> **THE DATA**
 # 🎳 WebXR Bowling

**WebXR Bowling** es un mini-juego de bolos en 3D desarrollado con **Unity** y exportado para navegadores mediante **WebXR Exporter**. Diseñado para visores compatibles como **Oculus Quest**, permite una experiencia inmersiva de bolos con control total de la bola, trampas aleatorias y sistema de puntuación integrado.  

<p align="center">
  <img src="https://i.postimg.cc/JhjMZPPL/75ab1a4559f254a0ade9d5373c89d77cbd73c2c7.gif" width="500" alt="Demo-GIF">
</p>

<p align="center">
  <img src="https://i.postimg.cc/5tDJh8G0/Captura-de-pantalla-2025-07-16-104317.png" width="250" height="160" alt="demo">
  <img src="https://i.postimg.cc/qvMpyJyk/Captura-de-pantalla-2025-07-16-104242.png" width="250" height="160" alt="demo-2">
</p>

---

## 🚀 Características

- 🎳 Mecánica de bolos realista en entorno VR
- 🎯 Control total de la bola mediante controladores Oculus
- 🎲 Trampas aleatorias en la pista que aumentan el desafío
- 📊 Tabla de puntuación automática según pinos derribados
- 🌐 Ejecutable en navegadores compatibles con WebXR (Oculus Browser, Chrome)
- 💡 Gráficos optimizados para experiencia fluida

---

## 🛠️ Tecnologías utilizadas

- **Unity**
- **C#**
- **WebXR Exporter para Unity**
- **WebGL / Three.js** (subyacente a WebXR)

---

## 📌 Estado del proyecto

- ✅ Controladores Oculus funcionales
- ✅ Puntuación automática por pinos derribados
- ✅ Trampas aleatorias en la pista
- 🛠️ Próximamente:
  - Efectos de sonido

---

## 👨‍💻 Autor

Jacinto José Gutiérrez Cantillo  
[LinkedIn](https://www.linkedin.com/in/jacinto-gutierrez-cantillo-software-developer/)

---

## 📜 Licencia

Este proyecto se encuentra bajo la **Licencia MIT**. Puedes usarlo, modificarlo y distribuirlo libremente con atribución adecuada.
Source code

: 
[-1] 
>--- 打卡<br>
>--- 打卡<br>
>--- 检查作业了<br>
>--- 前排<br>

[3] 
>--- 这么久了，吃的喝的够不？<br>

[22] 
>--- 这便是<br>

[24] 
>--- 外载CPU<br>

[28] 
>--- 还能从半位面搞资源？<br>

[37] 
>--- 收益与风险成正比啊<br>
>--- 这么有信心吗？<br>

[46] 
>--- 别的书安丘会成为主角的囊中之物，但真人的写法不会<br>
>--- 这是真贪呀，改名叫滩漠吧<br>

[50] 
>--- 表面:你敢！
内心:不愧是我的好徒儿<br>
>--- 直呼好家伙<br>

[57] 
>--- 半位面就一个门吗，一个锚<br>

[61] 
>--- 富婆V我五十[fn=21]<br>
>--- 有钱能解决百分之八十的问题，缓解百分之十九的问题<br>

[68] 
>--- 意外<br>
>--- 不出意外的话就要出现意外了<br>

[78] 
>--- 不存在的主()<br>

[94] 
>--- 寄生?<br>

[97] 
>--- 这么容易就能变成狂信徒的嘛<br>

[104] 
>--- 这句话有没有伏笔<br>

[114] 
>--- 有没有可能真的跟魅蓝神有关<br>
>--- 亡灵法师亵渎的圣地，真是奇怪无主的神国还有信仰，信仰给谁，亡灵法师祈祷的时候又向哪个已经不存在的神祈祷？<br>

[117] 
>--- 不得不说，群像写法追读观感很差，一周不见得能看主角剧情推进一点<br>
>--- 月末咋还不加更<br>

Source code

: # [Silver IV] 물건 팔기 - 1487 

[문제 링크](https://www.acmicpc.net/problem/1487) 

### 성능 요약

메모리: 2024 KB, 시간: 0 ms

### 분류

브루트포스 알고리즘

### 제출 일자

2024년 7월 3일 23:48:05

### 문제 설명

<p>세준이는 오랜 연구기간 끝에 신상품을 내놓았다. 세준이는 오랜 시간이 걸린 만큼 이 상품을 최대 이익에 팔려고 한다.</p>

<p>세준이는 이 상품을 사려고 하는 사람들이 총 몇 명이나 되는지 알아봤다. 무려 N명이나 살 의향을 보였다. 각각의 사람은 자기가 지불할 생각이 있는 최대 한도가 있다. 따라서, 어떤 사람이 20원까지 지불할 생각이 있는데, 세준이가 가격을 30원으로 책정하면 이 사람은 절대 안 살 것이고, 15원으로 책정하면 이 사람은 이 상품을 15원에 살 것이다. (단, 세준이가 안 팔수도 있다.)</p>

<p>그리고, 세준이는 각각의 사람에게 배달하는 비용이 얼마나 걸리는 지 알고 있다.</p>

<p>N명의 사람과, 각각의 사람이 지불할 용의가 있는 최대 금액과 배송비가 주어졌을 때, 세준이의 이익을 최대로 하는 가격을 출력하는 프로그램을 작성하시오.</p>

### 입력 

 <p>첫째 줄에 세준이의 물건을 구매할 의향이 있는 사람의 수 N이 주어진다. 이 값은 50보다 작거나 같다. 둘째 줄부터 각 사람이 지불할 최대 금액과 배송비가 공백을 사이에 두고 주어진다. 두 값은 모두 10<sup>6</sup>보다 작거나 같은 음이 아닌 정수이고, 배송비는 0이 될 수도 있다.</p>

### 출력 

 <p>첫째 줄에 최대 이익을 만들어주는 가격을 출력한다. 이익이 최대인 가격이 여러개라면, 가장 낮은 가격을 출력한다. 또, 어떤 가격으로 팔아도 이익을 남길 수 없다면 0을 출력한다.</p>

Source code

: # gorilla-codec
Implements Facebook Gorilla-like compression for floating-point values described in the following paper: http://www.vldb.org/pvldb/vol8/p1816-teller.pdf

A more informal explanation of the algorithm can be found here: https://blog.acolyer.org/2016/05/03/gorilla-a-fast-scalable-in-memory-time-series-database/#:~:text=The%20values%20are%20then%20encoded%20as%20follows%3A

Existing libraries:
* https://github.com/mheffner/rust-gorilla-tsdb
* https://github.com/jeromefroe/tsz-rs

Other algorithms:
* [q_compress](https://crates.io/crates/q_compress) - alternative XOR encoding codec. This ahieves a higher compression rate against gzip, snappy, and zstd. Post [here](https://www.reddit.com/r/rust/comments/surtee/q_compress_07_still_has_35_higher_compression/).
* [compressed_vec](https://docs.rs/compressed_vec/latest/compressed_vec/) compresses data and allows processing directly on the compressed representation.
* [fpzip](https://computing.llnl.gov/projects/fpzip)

> **PROBLEM TO SOLVE**
Count how many lines in the data above hold "pista", and give that number by itself.

> **RESULT BELOW**
2